영문수필

Beautiful Coastal Road

삼척감자 2024. 7. 4. 10:22

During my visit to Los Angeles, I took a drive with my youngest daughter from Santa Barbara to Los Angeles along Highway 101 and Highway 1. For the two hours or so we drove, one side was the deep blue Pacific Ocean, which made my heart feel wide open. Seeing that, I was reminded of the beautiful scenery I saw as a child when I would occasionally take a bus out of town and the deep blue sea continued on one side of the winding, precarious cliffside road.

 

On the other side, there were only occasional desert plants, and the landscape was generally barren, but there were deep valleys that caught my eye, and it looked like it could have been a filming location for many Western movies or films like "Thelma and Louise." It felt like cowboys, stagecoaches, and Indians from Western movies could appear at any moment from somewhere on the mountainside.

 

I thought of the final scene of "Thelma and Louise," where Thelma and Louise, cornered at the edge of the Grand Canyon after a police chase, shout, "Listen to me. Let's not get caught. Keep going," and race to the edge of the Grand Canyon.
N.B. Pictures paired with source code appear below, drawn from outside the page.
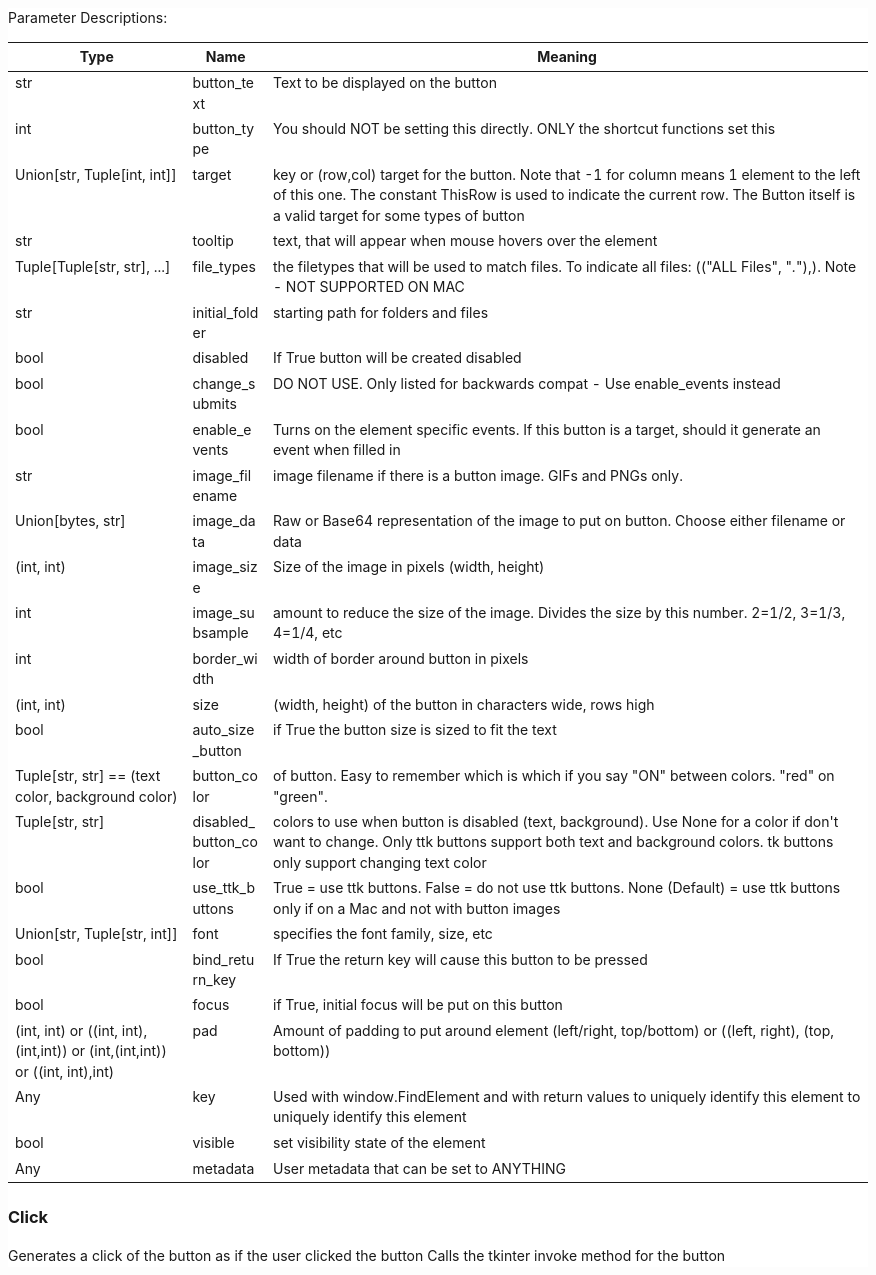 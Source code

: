 Parameter Descriptions:

|Type|Name|Meaning|
|--|--|--|
|                                     str                                      |      button_text      | Text to be displayed on the button |
|                                     int                                      |      button_type      | You should NOT be setting this directly. ONLY the shortcut functions set this |
|                         Union[str, Tuple[int, int]]                          |        target         | key or (row,col) target for the button. Note that -1 for column means 1 element to the left of this one. The constant ThisRow is used to indicate the current row. The Button itself is a valid target for some types of button |
|                                     str                                      |        tooltip        | text, that will appear when mouse hovers over the element |
|                         Tuple[Tuple[str, str], ...]                          |      file_types       | the filetypes that will be used to match files. To indicate all files: (("ALL Files", "*.*"),). Note - NOT SUPPORTED ON MAC |
|                                     str                                      |    initial_folder     | starting path for folders and files |
|                                     bool                                     |       disabled        | If True button will be created disabled |
|                                     bool                                     |    change_submits     | DO NOT USE. Only listed for backwards compat - Use enable_events instead |
|                                     bool                                     |     enable_events     | Turns on the element specific events. If this button is a target, should it generate an event when filled in |
|                                     str                                      |    image_filename     | image filename if there is a button image. GIFs and PNGs only. |
|                              Union[bytes, str]                               |      image_data       | Raw or Base64 representation of the image to put on button. Choose either filename or data |
|                                  (int, int)                                  |      image_size       | Size of the image in pixels (width, height) |
|                                     int                                      |    image_subsample    | amount to reduce the size of the image. Divides the size by this number. 2=1/2, 3=1/3, 4=1/4, etc |
|                                     int                                      |     border_width      | width of border around button in pixels |
|                                  (int, int)                                  |         size          | (width, height) of the button in characters wide, rows high |
|                                     bool                                     |   auto_size_button    | if True the button size is sized to fit the text |
|              Tuple[str, str] == (text color, background color)               |     button_color      | of button. Easy to remember which is which if you say "ON" between colors. "red" on "green". |
|                               Tuple[str, str]                                | disabled_button_color | colors to use when button is disabled (text, background). Use None for a color if don't want to change. Only ttk buttons support both text and background colors. tk buttons only support changing text color |
|                                     bool                                     |    use_ttk_buttons    | True = use ttk buttons. False = do not use ttk buttons. None (Default) = use ttk buttons only if on a Mac and not with button images |
|                         Union[str, Tuple[str, int]]                          |         font          | specifies the font family, size, etc |
|                                     bool                                     |    bind_return_key    | If True the return key will cause this button to be pressed |
|                                     bool                                     |         focus         | if True, initial focus will be put on this button |
| (int, int) or ((int, int),(int,int)) or (int,(int,int)) or  ((int, int),int) |          pad          | Amount of padding to put around element (left/right, top/bottom) or ((left, right), (top, bottom)) |
|                                     Any                                      |          key          | Used with window.FindElement and with return values to uniquely identify this element to uniquely identify this element |
|                                     bool                                     |        visible        | set visibility state of the element |
|                                     Any                                      |       metadata        | User metadata that can be set to ANYTHING |

### Click

Generates a click of the button as if the user clicked the button
        Calls the tkinter invoke method for the button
When I told my daughter about it, she said she had once worked as a studio guide when Geena Davis, who played Thelma, visited her company. We talked about the movie for a while, and then, looking back at the sea, it felt like somewhere along the coast we were passing could have been the setting for In-ho Choi's novel "Deep Blue Night." (The plot of the film of the same name is very different from the novel.) Where could it be that the protagonist, after driving at full speed from San Francisco to Los Angeles, crashed his car into a steel railing, got out to the beach, knelt down, and sat on a rock?

 

In my childhood, when cars were not common, I would rarely take a bus and wish I could "ride the bus all day" because I didn't want to get off. At that time, the roads were only slightly wider than country roads, so if two buses met, one bus had to back up to a wider spot to pass. It was about 100 kilometers from Samcheok to Gangneung, and the whole road was unpaved, so it took about three hours to get there. The blue Pacific Ocean on one side of the road was so close that I could see the sea all the way along the drive, so it was like my eyes were having a rare treat in the world. On the mountains on the other side of the sea, there were only common acacia trees, covered in white dust, and there were no proper trees, so the mountain scenery was bleak.

 

When I went back to see the sea in my hometown 10 years ago, I found that the road along the sea was very different from what I remembered as a child. Countless cars were running smoothly on the East Sea Expressway, which had been newly opened next to the old road (National Highway 7), and National Highway 7, which I had deliberately taken, had been expanded refreshingly, and the trees that had grown enormously around the road were also impressive. The roads were all clean and wide wherever we went. The distance that used to take three hours to cover was now less than an hour.

 

The state of New Jersey, where I live, borders the Atlantic Ocean to the east, and if I feel like it, I can be at the beach from my house in 30 minutes. However, there is no road where you can drive along the sea like the coastal roads in California or my hometown. The road that runs parallel to the sea is so far from the sea that you can't see the sea even if you drive along the 130-mile (208 km) coastline. The beach is so low that it can be easily flooded by storm surges, so you can't see the picturesque scenery of the sea on one side and the mountains on the other. It's just a flat landscape with nothing to see, so much so that I've never taken my guests from Korea to see the sea.

 

This morning, I looked up the East Coast coastal road on a map of Korea and found that National Highway 7 runs from Gangwon Province to North Gyeongsang Province. I haven't driven the whole route, but the scenery along this road is incomparable to the New Jersey coastal road and must be much more beautiful than the California coastal road. I would love to drive along National Highway 7 to North Gyeongsang Province and enjoy the beautiful scenery someday when I visit Korea.